## Requirement
Only one stretch of the data below is needed. Output the lines from the one with "Dabei erhalte ich" up to and including the one with "### UserManager Authentifizierung", exactly as they stand.

## Data in this exercise
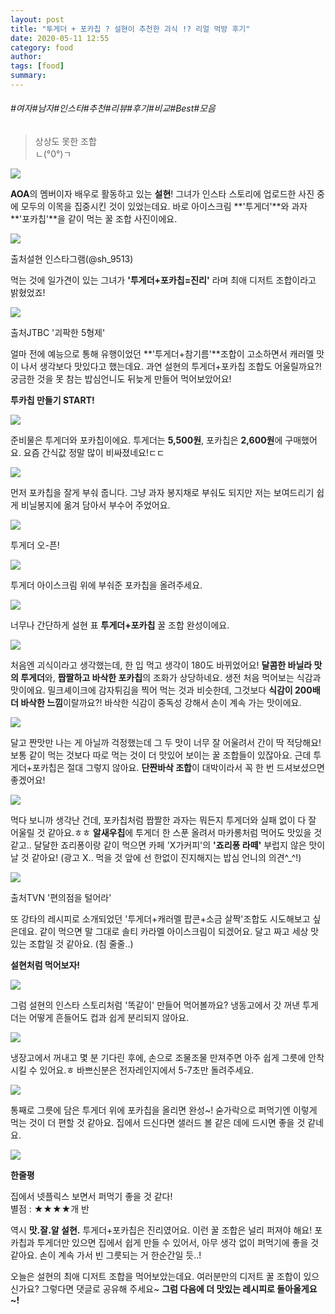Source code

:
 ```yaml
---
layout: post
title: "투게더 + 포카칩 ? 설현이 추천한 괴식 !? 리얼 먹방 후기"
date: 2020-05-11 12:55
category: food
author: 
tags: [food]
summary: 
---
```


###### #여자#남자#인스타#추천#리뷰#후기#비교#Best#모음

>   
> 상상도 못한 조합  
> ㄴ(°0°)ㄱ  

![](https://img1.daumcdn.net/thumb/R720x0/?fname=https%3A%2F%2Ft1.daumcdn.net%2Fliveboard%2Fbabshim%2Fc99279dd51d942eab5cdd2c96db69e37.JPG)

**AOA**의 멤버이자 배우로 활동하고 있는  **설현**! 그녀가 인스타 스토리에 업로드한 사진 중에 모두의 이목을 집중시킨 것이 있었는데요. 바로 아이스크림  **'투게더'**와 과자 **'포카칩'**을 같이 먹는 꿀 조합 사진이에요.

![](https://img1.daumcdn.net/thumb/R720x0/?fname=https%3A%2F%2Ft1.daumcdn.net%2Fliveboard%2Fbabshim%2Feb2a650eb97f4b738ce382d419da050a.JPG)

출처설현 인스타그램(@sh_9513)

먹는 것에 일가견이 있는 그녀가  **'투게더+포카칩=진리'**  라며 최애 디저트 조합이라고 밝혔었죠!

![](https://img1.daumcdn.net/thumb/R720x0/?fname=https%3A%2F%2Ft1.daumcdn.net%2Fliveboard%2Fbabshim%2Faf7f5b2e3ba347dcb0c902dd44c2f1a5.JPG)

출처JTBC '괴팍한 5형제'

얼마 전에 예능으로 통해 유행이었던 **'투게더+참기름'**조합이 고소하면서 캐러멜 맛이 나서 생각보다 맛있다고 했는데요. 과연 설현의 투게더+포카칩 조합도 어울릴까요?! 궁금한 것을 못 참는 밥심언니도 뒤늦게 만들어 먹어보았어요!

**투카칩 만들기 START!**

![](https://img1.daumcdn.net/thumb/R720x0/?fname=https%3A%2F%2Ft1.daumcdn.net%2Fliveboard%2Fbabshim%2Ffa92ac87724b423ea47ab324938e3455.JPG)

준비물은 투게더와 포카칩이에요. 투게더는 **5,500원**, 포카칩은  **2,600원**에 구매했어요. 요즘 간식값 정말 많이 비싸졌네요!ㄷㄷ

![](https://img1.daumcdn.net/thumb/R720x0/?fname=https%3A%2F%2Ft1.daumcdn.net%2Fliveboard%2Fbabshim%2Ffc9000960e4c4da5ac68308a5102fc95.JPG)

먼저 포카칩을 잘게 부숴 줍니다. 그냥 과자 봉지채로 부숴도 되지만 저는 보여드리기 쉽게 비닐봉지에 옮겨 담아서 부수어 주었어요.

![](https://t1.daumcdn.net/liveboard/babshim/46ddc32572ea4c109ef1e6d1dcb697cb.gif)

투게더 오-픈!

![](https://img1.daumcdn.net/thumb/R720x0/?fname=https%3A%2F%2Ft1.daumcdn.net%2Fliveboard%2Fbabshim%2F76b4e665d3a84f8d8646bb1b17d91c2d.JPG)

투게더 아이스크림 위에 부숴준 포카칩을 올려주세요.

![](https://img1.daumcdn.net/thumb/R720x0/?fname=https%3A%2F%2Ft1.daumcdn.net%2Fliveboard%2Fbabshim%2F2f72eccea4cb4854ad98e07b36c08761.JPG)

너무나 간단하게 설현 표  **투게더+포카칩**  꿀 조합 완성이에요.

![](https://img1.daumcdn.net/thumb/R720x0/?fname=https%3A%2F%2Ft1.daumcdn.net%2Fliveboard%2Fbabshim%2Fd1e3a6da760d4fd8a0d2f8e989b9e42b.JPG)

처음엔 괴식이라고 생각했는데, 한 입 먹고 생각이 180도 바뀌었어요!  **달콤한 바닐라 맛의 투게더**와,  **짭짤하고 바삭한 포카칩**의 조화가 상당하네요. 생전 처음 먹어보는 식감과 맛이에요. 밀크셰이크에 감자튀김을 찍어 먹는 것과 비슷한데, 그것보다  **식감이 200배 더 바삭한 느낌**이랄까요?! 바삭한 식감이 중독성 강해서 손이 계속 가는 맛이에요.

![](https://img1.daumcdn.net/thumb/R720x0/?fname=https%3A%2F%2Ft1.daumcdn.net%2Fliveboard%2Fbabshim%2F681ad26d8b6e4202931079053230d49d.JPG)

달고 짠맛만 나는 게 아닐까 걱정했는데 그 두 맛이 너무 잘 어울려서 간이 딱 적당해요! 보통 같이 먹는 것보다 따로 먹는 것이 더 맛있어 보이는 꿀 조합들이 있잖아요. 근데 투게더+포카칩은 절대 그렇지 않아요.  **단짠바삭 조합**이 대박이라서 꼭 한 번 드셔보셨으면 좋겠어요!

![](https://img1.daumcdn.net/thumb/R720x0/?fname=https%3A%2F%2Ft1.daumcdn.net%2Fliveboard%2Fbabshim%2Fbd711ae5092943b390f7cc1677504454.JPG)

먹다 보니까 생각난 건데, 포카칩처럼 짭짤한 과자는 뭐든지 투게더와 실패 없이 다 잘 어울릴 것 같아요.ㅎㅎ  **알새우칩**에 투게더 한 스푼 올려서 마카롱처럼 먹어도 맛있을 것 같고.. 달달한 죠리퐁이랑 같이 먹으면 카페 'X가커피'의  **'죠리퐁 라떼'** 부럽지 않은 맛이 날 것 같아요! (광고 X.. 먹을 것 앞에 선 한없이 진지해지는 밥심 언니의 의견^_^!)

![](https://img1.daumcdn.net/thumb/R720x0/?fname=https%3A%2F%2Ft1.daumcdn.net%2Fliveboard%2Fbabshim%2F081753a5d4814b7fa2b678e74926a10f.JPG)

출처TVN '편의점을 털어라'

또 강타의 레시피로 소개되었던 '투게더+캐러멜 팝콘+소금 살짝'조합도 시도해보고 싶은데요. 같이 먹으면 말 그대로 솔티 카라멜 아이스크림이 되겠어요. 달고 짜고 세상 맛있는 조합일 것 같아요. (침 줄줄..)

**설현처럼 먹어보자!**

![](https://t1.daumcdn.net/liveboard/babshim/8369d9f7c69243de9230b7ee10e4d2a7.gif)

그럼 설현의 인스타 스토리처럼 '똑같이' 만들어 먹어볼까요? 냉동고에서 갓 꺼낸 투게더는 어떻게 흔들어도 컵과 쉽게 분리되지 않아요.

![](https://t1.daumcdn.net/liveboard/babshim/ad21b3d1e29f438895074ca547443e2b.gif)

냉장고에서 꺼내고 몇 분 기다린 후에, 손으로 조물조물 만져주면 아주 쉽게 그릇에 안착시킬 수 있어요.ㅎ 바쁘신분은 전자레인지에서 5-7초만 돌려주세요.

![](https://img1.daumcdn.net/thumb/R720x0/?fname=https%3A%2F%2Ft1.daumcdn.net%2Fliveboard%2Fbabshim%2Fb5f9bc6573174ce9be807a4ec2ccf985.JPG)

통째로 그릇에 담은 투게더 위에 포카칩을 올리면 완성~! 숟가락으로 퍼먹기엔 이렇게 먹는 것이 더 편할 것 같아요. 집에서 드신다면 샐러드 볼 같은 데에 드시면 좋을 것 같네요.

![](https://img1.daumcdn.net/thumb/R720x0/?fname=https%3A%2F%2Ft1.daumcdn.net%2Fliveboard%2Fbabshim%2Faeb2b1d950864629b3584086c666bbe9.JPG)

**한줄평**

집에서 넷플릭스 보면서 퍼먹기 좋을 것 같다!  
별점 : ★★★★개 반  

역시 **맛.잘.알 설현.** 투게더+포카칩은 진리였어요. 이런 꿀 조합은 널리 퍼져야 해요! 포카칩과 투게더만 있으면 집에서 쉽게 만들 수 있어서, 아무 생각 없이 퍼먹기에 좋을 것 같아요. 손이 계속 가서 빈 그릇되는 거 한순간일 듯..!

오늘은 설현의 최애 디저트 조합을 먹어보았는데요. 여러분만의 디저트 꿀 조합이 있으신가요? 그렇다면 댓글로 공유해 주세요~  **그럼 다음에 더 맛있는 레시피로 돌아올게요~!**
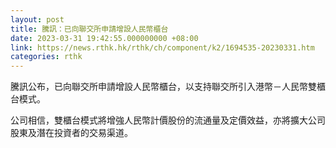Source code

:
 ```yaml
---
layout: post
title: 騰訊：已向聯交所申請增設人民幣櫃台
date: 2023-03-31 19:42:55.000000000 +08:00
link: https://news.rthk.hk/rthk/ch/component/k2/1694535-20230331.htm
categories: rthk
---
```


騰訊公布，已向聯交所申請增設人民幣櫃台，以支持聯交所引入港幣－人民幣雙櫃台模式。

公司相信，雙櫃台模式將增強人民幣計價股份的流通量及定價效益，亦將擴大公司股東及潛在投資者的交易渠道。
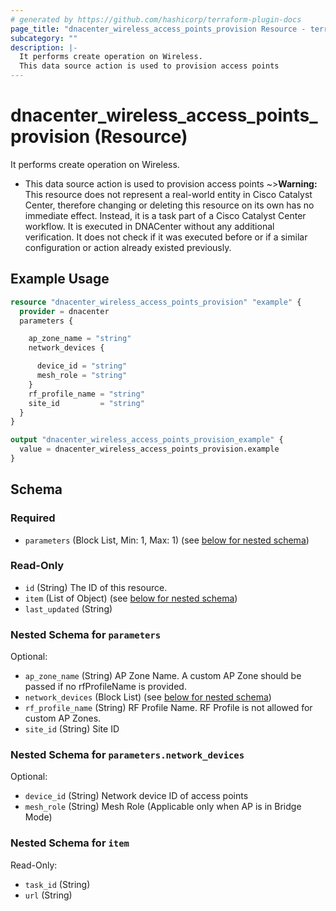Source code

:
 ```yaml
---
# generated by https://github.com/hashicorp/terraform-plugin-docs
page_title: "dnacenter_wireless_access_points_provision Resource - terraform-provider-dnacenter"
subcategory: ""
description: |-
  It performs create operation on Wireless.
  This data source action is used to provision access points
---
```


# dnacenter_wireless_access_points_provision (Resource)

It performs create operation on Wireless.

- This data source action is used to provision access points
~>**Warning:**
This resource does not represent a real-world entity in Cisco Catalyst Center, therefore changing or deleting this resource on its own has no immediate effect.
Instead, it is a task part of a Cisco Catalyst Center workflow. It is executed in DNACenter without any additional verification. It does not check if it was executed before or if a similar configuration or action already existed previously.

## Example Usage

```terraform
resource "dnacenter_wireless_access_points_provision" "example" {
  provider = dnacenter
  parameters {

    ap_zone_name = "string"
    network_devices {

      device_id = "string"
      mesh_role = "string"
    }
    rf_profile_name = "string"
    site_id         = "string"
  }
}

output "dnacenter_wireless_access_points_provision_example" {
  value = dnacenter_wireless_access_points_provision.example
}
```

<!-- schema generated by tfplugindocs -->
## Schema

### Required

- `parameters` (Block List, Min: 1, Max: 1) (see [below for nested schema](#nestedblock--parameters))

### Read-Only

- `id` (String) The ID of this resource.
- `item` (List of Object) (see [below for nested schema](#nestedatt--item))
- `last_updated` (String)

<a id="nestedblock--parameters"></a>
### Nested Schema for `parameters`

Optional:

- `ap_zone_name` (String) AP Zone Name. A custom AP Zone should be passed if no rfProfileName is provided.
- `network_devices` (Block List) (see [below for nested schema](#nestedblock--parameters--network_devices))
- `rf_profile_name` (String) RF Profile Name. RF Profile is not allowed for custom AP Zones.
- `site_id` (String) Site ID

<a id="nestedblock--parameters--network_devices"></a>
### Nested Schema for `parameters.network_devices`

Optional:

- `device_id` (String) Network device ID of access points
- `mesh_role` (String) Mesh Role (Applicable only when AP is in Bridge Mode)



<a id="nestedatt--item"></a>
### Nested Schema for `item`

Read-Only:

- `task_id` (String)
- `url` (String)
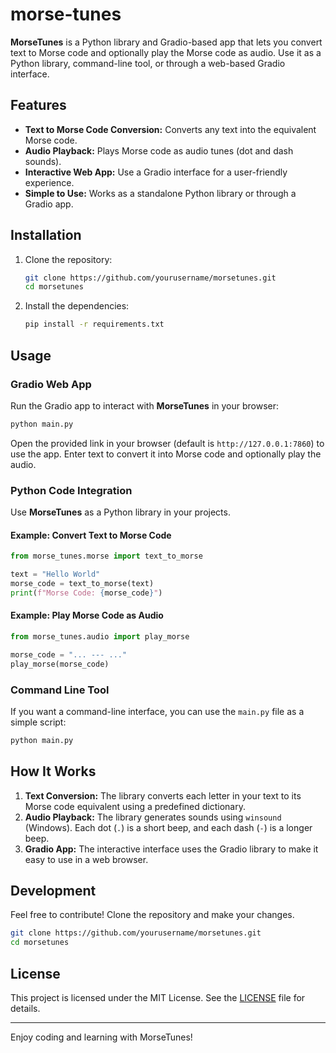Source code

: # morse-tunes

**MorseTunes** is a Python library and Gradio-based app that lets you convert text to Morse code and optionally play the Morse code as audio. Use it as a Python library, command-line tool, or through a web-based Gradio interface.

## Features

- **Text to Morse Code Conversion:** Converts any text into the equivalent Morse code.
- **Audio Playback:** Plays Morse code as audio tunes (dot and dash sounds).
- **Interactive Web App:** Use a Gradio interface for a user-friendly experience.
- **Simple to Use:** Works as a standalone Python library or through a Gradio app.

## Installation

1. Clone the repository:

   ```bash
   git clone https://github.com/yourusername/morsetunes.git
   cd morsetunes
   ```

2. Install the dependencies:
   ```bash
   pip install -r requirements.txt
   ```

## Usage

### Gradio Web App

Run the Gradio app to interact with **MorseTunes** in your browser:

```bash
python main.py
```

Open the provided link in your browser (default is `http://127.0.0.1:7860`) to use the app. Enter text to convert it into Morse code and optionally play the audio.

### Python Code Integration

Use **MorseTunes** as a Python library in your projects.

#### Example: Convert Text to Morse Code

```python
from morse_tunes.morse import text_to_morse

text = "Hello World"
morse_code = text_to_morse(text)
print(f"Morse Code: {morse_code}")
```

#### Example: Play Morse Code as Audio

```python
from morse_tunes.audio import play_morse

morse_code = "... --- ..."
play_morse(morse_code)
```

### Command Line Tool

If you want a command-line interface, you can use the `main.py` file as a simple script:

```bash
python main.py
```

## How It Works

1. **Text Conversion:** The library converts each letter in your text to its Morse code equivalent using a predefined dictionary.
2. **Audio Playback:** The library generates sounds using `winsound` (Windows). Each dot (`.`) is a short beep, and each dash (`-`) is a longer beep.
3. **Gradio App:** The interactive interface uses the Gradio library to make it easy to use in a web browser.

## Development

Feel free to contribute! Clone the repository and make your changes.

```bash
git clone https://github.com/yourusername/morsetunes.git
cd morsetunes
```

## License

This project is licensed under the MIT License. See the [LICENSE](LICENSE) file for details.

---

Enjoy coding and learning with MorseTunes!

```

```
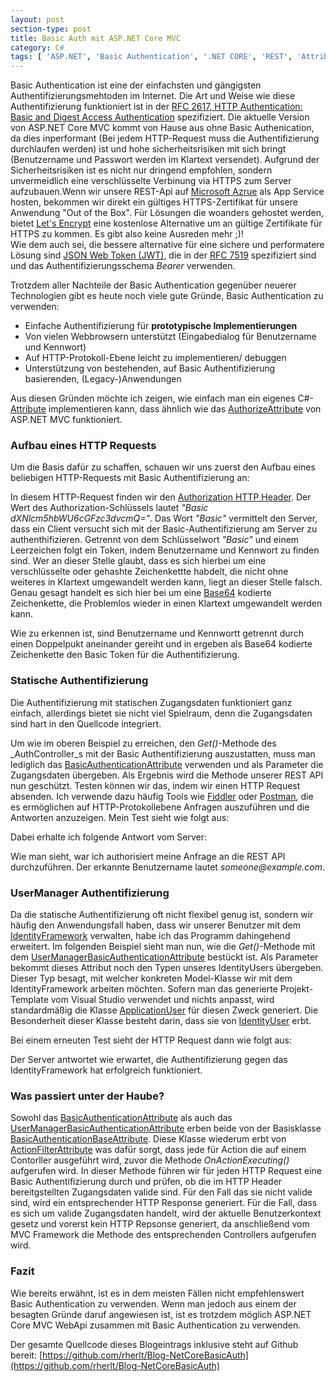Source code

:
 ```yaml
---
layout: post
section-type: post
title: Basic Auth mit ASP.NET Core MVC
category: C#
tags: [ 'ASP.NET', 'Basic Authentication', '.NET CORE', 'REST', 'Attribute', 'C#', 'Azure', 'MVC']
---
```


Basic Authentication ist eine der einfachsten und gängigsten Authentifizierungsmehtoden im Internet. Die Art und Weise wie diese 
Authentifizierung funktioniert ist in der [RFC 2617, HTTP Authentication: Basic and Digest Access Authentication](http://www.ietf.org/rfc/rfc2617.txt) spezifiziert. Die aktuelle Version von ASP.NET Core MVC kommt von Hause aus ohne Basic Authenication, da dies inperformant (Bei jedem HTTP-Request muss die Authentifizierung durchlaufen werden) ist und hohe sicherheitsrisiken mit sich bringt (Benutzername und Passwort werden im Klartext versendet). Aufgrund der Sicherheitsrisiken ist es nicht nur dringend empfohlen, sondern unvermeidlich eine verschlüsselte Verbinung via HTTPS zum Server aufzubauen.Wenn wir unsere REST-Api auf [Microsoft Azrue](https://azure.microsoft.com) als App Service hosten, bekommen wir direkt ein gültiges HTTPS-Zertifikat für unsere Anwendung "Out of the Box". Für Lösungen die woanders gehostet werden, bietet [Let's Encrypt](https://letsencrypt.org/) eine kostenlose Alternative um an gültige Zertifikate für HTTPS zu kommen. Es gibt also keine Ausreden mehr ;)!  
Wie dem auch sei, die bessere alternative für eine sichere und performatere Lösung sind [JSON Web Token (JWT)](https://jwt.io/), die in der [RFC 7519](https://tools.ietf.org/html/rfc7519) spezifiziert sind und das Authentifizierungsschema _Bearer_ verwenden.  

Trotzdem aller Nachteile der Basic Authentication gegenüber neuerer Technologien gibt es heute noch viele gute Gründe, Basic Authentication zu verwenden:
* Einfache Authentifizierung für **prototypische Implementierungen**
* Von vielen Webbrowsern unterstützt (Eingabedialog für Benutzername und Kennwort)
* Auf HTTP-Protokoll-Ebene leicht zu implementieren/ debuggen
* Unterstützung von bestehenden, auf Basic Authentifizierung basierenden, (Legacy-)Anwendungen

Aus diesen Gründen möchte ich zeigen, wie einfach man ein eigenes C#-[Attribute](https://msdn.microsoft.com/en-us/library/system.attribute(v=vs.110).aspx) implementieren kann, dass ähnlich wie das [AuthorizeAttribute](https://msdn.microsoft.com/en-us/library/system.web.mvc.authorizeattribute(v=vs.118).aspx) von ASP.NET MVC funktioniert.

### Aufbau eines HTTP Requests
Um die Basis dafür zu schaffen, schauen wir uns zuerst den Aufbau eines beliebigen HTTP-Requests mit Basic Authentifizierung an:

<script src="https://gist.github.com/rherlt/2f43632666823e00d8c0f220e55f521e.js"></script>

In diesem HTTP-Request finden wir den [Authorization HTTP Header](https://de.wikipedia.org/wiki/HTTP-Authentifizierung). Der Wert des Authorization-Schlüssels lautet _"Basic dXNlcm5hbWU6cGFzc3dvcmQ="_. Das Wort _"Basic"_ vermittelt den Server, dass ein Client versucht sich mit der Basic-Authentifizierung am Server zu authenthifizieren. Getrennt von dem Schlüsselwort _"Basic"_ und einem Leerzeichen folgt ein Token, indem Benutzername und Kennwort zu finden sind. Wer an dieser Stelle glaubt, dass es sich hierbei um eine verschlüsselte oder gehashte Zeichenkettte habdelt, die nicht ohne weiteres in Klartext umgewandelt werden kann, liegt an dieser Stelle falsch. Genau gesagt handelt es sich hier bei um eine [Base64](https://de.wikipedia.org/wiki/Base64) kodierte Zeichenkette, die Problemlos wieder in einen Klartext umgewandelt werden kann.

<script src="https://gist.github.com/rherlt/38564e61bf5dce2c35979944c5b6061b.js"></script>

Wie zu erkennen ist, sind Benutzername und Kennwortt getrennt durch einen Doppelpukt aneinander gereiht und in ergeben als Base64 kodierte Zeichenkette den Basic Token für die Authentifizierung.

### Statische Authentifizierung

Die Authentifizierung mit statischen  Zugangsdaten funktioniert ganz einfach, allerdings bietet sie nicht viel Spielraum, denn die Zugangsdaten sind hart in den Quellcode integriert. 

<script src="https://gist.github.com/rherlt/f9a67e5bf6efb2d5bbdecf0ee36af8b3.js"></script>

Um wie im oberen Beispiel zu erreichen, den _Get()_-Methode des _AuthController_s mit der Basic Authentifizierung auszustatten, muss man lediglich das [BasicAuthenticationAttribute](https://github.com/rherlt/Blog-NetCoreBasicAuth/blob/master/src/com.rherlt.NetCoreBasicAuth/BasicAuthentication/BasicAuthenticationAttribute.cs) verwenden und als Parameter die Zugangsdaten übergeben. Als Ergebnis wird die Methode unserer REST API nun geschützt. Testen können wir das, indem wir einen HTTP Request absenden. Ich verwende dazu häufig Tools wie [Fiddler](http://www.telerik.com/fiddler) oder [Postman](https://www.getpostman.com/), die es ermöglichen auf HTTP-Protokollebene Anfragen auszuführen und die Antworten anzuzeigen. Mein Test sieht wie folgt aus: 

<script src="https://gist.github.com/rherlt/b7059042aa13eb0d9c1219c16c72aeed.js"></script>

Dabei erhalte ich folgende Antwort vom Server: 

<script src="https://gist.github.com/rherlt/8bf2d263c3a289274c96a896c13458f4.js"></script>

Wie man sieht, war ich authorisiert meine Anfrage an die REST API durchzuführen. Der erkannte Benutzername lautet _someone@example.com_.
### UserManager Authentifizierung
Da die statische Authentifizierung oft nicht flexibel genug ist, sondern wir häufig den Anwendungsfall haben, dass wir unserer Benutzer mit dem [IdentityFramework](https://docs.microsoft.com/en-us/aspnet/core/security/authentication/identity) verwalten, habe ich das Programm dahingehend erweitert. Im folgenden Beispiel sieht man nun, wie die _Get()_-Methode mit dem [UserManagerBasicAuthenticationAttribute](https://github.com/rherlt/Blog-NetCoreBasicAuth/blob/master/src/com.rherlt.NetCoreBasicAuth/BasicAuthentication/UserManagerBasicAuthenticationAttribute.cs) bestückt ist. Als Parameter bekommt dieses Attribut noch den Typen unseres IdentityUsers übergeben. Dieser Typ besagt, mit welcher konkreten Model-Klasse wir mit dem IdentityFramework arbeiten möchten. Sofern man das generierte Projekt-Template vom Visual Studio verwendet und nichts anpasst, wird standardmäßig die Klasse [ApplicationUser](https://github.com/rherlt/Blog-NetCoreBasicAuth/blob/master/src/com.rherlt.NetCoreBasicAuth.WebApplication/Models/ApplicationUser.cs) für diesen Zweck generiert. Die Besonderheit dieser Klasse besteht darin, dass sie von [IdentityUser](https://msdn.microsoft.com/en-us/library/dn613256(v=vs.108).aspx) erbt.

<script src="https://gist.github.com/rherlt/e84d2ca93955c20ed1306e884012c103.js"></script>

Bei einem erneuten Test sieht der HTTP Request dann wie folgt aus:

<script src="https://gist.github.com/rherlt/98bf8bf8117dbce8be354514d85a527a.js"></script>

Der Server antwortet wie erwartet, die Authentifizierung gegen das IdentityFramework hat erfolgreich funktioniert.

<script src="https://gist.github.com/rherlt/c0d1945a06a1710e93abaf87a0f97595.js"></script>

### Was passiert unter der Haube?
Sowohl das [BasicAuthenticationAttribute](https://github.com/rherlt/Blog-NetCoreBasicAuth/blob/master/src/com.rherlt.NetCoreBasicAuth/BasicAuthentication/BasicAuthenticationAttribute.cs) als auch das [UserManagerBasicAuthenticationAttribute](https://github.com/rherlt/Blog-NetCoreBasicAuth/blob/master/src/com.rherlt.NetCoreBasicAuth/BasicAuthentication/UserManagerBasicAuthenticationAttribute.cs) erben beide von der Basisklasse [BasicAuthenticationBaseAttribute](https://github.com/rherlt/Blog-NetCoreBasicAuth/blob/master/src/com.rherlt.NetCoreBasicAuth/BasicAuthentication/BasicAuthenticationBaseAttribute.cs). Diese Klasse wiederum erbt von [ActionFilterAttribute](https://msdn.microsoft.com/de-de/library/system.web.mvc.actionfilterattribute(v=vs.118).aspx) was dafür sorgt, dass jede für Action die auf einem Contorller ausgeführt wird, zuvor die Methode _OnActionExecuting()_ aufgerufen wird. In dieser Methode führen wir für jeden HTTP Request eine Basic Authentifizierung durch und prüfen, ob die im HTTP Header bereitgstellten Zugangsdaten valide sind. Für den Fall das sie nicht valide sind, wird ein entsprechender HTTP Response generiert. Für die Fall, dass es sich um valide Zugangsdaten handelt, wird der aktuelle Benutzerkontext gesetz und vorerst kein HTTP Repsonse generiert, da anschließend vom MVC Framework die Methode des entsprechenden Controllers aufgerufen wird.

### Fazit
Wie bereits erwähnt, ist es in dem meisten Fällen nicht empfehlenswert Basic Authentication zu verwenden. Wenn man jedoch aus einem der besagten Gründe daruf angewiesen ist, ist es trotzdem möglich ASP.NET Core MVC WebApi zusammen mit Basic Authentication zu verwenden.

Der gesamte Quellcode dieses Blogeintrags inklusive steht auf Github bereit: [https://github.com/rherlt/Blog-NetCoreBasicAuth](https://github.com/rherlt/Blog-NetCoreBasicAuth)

## Response to this exercise
Dabei erhalte ich folgende Antwort vom Server: 

<script src="https://gist.github.com/rherlt/8bf2d263c3a289274c96a896c13458f4.js"></script>

Wie man sieht, war ich authorisiert meine Anfrage an die REST API durchzuführen. Der erkannte Benutzername lautet _someone@example.com_.
### UserManager Authentifizierung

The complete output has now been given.